Parmi les choses que les gens n'ont pas envie d'entendre, qu'ils ne veulent pas voir alors même qu'elles s'étalent sous leurs yeux, il y a celles-ci : que tous ces perfectionnements techniques, qui leur ont si bien simplifié la vie qu'il n'y reste presque plus rien de vivant, agencent quelque chose qui n'est déjà plus une civilisation ; que la barbarie jaillit comme de source de cette vie simplifiée, mécanisée, sans esprit ; et que parmi tous les résultats terrifiants de cette expérience de déshumanisation à laquelle ils se sont prêtés de si bon gré, le plus terrifiant est encore leur progéniture, parce que c'est celui qui en somme ratifie tous les autres.
C'est pourquoi, quand le citoyen-écologiste prétend poser la question la plus dérangeante en demandant : "Quel monde allons-nous laisser à nos enfants ?", il évite de poser cette autre question, réellement inquiétante : "A quels enfants allons-nous laisser le monde ?"
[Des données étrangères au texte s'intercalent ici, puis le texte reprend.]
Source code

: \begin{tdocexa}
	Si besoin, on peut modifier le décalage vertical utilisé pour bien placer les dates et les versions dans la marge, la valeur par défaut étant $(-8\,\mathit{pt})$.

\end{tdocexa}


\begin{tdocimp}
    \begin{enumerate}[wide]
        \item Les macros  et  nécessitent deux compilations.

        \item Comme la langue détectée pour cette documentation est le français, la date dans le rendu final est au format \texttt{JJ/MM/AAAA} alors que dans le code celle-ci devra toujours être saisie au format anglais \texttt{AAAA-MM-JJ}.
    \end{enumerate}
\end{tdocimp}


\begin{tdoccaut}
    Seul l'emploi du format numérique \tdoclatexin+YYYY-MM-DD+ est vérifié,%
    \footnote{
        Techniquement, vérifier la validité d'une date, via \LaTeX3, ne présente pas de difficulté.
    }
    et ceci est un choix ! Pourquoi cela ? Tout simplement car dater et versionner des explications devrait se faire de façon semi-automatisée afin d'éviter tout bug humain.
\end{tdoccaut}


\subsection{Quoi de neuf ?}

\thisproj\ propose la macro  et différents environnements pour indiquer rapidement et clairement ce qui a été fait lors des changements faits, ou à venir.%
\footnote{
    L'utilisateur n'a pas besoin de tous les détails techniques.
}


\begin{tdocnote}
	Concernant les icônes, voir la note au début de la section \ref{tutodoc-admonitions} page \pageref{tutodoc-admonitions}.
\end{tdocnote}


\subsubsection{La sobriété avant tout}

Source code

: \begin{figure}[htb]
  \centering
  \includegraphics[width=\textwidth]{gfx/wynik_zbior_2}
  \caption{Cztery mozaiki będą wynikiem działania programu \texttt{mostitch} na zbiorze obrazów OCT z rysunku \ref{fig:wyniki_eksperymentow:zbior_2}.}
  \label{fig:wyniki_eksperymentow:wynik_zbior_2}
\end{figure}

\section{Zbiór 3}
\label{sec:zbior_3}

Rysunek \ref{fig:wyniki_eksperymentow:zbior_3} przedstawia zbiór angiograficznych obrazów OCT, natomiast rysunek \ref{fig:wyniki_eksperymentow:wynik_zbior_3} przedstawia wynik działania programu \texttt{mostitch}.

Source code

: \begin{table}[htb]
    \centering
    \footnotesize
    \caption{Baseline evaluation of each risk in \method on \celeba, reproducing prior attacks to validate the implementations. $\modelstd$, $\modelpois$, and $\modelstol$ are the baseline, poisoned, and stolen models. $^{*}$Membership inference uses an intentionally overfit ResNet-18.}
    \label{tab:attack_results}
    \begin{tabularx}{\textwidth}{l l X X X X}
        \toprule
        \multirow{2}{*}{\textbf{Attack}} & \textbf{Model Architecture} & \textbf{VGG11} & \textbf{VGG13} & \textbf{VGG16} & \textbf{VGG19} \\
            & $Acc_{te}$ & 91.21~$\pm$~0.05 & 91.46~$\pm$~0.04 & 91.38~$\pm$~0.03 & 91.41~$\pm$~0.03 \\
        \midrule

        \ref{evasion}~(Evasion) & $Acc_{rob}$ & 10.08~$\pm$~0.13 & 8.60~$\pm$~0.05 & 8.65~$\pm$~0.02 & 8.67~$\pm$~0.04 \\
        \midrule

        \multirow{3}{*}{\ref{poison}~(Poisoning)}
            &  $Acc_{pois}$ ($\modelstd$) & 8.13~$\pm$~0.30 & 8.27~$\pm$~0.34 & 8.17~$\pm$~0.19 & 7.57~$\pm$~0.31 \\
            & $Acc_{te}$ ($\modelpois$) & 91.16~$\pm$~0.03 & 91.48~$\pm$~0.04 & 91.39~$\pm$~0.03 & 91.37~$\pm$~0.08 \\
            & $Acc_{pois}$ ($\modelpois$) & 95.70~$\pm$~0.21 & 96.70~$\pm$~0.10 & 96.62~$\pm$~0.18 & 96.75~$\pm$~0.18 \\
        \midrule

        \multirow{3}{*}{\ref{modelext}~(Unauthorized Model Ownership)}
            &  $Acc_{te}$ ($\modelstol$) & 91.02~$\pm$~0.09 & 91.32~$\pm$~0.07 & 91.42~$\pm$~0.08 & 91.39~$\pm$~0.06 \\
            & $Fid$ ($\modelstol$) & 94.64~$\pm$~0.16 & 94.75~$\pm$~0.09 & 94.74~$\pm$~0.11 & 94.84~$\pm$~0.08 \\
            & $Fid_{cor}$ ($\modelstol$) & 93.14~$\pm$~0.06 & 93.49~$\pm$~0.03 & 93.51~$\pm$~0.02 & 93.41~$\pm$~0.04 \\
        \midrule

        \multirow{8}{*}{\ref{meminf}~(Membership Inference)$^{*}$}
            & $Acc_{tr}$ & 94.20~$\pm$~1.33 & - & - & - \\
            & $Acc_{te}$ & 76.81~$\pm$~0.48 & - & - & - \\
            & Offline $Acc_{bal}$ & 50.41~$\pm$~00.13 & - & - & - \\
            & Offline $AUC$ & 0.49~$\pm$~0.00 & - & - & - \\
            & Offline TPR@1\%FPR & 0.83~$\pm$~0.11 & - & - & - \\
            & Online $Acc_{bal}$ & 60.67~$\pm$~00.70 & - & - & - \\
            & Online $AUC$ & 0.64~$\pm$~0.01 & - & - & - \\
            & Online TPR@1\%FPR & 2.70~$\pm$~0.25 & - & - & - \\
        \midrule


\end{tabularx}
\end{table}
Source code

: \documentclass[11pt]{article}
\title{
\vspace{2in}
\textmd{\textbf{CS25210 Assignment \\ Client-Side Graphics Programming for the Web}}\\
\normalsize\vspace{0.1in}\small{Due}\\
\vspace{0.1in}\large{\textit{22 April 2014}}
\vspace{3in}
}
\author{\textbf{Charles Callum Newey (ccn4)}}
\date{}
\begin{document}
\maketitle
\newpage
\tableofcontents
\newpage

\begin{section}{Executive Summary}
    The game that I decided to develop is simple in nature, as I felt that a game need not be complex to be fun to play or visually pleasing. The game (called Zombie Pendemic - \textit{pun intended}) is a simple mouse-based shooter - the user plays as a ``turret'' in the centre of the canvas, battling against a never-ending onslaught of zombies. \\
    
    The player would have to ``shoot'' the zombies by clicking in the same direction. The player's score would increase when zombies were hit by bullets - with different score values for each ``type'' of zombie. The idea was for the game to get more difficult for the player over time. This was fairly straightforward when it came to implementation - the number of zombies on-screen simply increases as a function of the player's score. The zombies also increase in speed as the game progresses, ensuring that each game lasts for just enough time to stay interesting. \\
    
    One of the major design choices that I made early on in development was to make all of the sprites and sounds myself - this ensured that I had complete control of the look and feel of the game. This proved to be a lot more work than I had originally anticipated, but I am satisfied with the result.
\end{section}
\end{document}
Jamais sans doute une société n'aura vanté à ce point la jeunesse, comme modèle de comportement et d'usage de la vie, et jamais elle ne l'aura dans les faits aussi mal traitée.
[...]
De tout ce qu'un dressage si précoce à la consommation dirigée entraîne d'infirmités et de pathologies diverses, les honnêtes gens soucieux de "protection de l'enfance" parlent fort peu. Ils se demandent d'ailleurs tout aussi peu comment il se fait que les pervers et les sadiques dont ils s'inquiètent de protéger leurs enfants en soient venus à tant abonder, justement dans les sociétés les plus modernes, policées, rationnelles.